Não possuímos o saber absoluto, nem temos a lógica implacável que aprisione a inmutabilibidade do ser. Possuímos certamente o real, e a realidade nos possui; estamos instalados nela, mas é muitos mais ampla e ágil que o momentâneo laço que as categorias lhe outorgam. Essa laço momentâneo e senciente é o que Zubiri nos tem conceituado no seu sistema de categorias. Mas, por isso mesmo, o sistema das categorias que Zubiri propõe fica em aberto…”

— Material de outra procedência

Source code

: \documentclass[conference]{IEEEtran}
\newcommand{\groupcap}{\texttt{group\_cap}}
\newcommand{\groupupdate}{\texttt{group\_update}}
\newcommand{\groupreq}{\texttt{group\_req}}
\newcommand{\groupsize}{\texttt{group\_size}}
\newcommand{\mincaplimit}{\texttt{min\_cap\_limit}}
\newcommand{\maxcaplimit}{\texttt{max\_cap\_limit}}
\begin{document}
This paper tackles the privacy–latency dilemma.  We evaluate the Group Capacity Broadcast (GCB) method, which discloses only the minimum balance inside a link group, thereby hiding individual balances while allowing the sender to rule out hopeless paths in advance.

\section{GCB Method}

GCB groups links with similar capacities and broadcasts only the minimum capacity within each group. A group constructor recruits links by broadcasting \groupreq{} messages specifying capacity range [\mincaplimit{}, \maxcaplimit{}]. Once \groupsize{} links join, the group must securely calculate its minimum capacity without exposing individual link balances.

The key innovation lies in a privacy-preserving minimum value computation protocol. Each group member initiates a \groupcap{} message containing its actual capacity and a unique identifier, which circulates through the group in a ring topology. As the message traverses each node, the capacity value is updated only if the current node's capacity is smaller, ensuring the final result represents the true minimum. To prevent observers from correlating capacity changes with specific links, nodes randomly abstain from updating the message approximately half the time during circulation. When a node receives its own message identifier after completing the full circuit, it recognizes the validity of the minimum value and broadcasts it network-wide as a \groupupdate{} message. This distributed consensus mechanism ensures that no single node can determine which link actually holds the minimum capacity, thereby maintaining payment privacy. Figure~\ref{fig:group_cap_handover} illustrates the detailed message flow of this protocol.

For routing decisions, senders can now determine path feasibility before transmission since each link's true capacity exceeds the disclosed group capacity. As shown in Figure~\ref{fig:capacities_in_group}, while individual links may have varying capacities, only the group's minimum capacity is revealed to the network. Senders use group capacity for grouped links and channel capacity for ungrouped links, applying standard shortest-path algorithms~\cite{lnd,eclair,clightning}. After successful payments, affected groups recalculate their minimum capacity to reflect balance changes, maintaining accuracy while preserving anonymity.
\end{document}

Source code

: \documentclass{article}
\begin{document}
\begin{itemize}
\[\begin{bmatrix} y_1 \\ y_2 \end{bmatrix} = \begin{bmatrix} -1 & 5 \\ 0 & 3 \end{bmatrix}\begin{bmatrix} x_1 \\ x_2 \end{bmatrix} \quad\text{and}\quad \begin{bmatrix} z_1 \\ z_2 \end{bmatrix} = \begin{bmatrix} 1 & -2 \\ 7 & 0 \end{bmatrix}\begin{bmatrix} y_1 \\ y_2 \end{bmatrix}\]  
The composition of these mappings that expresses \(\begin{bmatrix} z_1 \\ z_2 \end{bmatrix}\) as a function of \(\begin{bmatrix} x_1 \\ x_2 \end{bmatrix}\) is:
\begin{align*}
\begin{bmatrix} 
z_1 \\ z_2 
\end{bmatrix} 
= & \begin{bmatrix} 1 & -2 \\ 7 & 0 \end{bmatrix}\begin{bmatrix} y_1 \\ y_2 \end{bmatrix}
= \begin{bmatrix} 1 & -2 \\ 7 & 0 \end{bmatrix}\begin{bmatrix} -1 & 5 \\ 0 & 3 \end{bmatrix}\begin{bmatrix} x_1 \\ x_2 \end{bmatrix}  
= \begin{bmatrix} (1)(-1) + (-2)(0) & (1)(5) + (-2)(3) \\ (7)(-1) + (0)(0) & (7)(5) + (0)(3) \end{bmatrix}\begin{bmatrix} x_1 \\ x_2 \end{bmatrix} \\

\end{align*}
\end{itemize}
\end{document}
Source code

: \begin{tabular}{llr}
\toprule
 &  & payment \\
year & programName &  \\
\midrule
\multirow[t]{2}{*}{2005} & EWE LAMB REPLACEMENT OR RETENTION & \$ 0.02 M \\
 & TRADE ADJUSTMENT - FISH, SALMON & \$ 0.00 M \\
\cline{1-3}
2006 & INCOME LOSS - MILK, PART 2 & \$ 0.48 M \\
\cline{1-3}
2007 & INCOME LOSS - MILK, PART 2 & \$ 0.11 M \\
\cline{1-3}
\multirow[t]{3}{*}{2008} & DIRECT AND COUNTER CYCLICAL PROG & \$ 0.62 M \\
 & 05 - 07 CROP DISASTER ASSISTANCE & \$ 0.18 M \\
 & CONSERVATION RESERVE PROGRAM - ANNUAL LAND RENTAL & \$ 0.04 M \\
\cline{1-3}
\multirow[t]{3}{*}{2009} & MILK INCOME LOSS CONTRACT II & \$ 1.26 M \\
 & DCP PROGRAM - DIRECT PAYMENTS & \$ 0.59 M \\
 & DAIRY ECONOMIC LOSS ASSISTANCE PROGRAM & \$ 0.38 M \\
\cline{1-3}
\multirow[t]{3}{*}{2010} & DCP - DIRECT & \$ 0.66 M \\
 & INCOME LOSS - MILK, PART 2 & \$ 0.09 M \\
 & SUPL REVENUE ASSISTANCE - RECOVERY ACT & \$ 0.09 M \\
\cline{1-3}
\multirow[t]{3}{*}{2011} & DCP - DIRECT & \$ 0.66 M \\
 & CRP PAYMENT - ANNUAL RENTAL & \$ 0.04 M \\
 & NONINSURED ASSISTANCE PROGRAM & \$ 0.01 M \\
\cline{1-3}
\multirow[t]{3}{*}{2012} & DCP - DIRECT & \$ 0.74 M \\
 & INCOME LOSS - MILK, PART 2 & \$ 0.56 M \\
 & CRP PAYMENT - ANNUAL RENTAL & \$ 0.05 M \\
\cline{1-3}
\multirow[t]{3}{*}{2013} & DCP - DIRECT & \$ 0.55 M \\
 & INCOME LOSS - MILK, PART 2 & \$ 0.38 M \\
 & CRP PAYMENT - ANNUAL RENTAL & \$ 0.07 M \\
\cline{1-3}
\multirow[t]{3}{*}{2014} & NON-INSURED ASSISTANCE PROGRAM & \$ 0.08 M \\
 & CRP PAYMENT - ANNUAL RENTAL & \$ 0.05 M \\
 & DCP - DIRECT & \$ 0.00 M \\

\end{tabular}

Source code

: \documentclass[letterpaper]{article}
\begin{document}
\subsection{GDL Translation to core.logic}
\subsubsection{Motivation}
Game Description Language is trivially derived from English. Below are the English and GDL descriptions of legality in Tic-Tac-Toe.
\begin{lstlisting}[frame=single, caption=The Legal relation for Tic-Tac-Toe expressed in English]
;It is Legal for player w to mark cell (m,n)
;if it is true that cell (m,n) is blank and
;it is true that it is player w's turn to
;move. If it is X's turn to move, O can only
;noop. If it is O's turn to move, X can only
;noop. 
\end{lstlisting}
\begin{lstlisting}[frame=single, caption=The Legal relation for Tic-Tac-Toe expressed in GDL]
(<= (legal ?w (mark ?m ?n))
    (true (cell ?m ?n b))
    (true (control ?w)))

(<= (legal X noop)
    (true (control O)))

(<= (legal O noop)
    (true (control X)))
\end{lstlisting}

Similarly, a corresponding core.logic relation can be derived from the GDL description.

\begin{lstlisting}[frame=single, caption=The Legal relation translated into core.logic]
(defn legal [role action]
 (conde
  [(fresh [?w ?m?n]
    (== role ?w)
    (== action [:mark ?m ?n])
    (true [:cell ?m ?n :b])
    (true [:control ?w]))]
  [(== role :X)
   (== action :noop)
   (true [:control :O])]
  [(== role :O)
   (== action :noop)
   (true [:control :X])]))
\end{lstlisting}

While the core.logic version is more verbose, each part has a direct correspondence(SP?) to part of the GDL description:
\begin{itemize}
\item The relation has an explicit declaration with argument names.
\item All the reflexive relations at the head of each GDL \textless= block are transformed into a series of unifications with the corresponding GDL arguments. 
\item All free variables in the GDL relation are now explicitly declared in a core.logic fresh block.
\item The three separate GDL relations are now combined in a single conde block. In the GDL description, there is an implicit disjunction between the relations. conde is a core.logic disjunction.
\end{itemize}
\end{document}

Certamente nosso encontro com a violência do diáfano de cada dia ficará melhor encaminhado com as categorias da via senciente.

BIBLIOGRAFIA

BAÑON, Juan. [1995]. Zubiri hoy: tesis básicas sobre la realidad. in Varios. Del sentido a la realidad. Madri: Trotta, pp.73-105.

BORNHEIM, Gerd A.(org.) [199?].Os filósofos pré-socráticos. 9ªed. São Paulo: Cultrix.

CONILL, Jesús. [1988]. El crepúsculo de la metafísica. Barcelona: Anthropos, 1988.

JOBIM, Nelson Franco. [1995]. Uma linha-dura convertido à paz (McNamara). Jornal do Brasil: 08-11-95, p 8.

PINO CANALES, José Florentino. Los engarces de la presencia. La doctrina de las categorías en Xavier Zubiri. Revista Catalana de Teologia. (1994) pp.243-253.

PLATÃO. [1987] Diálogos/Platão. Trad. de J.Cavalcante de Souza, J.Paleikat e João Cruz Costa. 4ªed. São Paulo: Nova Cultural, 1987. (Col. Os pensadores).

SECKLER, Jerome. [1996] As armadilhas da arte da militância (Entrevista). Jornal do Brasil: 23-03-96, p.4.

ZUBIRI, Xavier. [1992]. (4ªreim. da 1ª ed pela A.E.). Cinco Lecciones de Filosofia. Madrid: Alianza, 1992.